(Beginning of THE DATA)

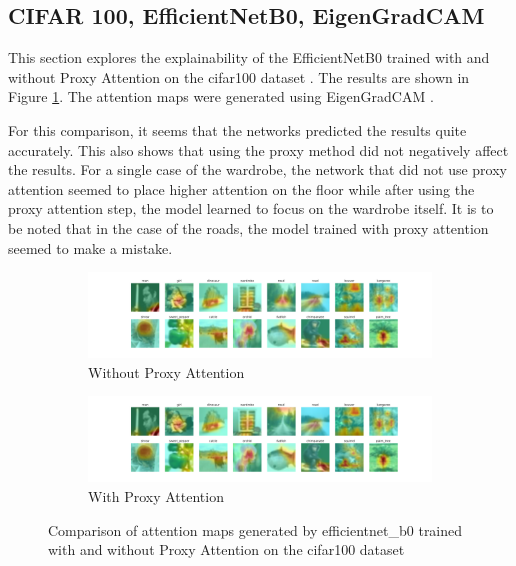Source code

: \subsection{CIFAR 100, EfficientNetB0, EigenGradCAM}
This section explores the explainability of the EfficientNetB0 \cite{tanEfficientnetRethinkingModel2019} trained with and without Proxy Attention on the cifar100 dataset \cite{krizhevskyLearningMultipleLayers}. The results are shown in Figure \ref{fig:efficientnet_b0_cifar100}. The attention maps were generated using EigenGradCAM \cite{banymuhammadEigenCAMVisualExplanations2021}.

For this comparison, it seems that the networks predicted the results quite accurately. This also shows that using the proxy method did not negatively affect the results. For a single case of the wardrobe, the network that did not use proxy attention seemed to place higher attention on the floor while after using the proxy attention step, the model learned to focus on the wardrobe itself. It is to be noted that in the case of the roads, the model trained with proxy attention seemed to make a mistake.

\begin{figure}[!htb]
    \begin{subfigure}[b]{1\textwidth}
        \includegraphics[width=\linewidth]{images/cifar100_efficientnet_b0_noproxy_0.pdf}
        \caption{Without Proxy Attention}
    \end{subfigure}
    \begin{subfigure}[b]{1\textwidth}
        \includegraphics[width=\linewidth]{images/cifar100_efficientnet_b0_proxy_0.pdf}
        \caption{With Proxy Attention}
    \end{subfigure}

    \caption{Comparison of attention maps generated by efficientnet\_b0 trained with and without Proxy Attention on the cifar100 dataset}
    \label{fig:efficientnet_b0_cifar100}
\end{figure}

(End of THE DATA)

> _YOUR INSTRUCTIONS_: None of the pictures should be copied, but every record above must be returned exactly.

> _RESULT BELOW_:
Source code

: \subsection{CIFAR 100, EfficientNetB0, EigenGradCAM}
This section explores the explainability of the EfficientNetB0 \cite{tanEfficientnetRethinkingModel2019} trained with and without Proxy Attention on the cifar100 dataset \cite{krizhevskyLearningMultipleLayers}. The results are shown in Figure \ref{fig:efficientnet_b0_cifar100}. The attention maps were generated using EigenGradCAM \cite{banymuhammadEigenCAMVisualExplanations2021}.

For this comparison, it seems that the networks predicted the results quite accurately. This also shows that using the proxy method did not negatively affect the results. For a single case of the wardrobe, the network that did not use proxy attention seemed to place higher attention on the floor while after using the proxy attention step, the model learned to focus on the wardrobe itself. It is to be noted that in the case of the roads, the model trained with proxy attention seemed to make a mistake.

\begin{figure}[!htb]
    \begin{subfigure}[b]{1\textwidth}
        \includegraphics[width=\linewidth]{images/cifar100_efficientnet_b0_noproxy_0.pdf}
        \caption{Without Proxy Attention}
    \end{subfigure}
    \begin{subfigure}[b]{1\textwidth}
        \includegraphics[width=\linewidth]{images/cifar100_efficientnet_b0_proxy_0.pdf}
        \caption{With Proxy Attention}
    \end{subfigure}

    \caption{Comparison of attention maps generated by efficientnet\_b0 trained with and without Proxy Attention on the cifar100 dataset}
    \label{fig:efficientnet_b0_cifar100}
\end{figure}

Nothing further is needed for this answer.